Frieze
Friday evening, Jess and I drove out to Randall’s Island, the little patch under the Triborough bridge that houses the Manhattan Psychiatric Center and the Kirby Forensic Psychiatric Center for the criminally insane. This past weekend, appropriately enough, it also housed Frieze, New York’s largest contemporary art fair.
For three days, nearly 200 galleries from around the world set up shop in a long, serpentine, tent-like building, displaying their priciest, most inscrutable pieces on white pop-up gallery walls. A few of the pieces were spectacular (we coveted a pair of large Alex Katz’s in particular), and a handful were disturbing, thought-provoking or funny in memorable ways.
But, by and large, the art was eclipsed by the crowd. Collect the arterati from New York, Berlin, Tokyo and beyond, and you have an amazing array of people all trying their hardest to look like they’re not trying hard at all.

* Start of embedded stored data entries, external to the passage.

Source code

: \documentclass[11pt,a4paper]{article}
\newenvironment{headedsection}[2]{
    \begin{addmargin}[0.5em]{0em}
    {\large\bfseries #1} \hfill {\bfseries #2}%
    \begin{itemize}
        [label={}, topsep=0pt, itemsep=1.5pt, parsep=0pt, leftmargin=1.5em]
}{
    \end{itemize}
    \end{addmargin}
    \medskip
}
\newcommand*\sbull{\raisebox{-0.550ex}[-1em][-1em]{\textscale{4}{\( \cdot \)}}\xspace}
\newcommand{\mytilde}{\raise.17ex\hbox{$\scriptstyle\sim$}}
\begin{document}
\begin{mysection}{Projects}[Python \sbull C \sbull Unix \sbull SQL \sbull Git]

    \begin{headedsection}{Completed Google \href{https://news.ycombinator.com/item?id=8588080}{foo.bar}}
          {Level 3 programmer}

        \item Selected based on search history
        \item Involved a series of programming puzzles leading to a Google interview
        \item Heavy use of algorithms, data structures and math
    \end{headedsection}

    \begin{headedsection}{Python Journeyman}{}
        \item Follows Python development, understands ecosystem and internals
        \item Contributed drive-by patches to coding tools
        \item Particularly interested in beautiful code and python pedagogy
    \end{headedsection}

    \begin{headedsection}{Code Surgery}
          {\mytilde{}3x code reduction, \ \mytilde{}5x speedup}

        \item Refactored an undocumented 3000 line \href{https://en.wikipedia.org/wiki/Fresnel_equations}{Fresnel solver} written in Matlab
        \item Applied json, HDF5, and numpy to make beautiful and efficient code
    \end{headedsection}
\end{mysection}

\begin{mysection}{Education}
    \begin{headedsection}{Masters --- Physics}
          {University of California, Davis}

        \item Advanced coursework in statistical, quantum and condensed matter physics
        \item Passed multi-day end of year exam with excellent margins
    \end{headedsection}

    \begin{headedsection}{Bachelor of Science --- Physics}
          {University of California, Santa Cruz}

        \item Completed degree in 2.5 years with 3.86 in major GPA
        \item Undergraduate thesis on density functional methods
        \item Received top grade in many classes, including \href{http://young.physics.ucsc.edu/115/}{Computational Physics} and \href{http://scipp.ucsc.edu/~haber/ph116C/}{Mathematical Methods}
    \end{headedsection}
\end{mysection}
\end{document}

The ennui was palpable, and I spent most of the time with the Ben Folds Five’s Battle of Who Could Care Less stuck in my head. “Do you not hear me anymore / I know it’s cool to be so bored / I know it’s not your thing to care.”

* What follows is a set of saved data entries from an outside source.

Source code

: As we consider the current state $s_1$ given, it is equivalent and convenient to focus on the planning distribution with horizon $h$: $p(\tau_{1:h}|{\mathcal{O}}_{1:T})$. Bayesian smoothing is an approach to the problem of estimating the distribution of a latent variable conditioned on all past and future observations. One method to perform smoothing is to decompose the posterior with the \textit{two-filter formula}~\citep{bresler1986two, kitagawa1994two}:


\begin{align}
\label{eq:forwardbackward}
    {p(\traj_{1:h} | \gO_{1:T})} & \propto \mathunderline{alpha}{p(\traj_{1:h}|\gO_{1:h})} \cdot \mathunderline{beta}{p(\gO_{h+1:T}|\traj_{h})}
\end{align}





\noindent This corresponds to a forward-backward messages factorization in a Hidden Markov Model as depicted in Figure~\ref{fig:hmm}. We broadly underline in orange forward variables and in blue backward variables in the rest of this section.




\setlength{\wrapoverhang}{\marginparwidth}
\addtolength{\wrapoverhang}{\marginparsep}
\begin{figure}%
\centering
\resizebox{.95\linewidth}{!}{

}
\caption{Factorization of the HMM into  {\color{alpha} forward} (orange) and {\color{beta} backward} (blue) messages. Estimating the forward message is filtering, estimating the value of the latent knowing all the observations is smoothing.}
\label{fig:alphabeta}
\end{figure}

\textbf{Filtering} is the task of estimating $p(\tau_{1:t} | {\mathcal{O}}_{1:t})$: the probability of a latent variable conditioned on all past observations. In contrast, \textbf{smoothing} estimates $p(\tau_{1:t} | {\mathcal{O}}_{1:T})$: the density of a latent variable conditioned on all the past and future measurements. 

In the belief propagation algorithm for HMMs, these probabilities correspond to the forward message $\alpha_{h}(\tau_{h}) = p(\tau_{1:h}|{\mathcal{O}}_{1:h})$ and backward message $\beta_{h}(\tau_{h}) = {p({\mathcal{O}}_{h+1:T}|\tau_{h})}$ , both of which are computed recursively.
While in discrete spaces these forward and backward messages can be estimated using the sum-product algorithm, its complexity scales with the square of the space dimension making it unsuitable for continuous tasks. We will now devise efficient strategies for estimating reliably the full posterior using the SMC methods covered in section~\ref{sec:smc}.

Jess spent most of the time marveling at the clothing worn, most of it a far throw from the carefully-proscribed strictures of Fashion Week cool that she’s used to seeing. The dominant Frieze style appeared to be “expensive basics assembled mismatchingly by blind drunk”, though at least a few people also seemed to be wearing stuff pulled from Zoolander’s Derelicte.
Then, of course, there were the Milanese and Roman galleries, instead full of young men wearing impeccable suits with sprezzatura. Proving, as ever, that an excellent suit is never out of place. Or, at least, that we should all wish we were Italian.